• Exercise directions:
Reprint the lines below as they are, minus the pictures.

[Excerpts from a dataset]

=====

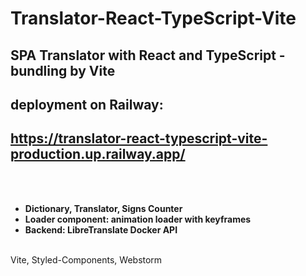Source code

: # Translator-React-TypeScript-Vite
## SPA Translator with React and TypeScript - bundling by Vite

## deployment on Railway:
## https://translator-react-typescript-vite-production.up.railway.app/

<br>
<br>

-  **Dictionary, Translator, Signs Counter**
-  **Loader component: animation loader with keyframes**
-  **Backend: LibreTranslate Docker API**
<br>
Vite, Styled-Components, Webstorm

=====

• Answer section:
Source code

: # Translator-React-TypeScript-Vite
## SPA Translator with React and TypeScript - bundling by Vite

## deployment on Railway:
## https://translator-react-typescript-vite-production.up.railway.app/

<br>
<br>

-  **Dictionary, Translator, Signs Counter**
-  **Loader component: animation loader with keyframes**
-  **Backend: LibreTranslate Docker API**
<br>
Vite, Styled-Components, Webstorm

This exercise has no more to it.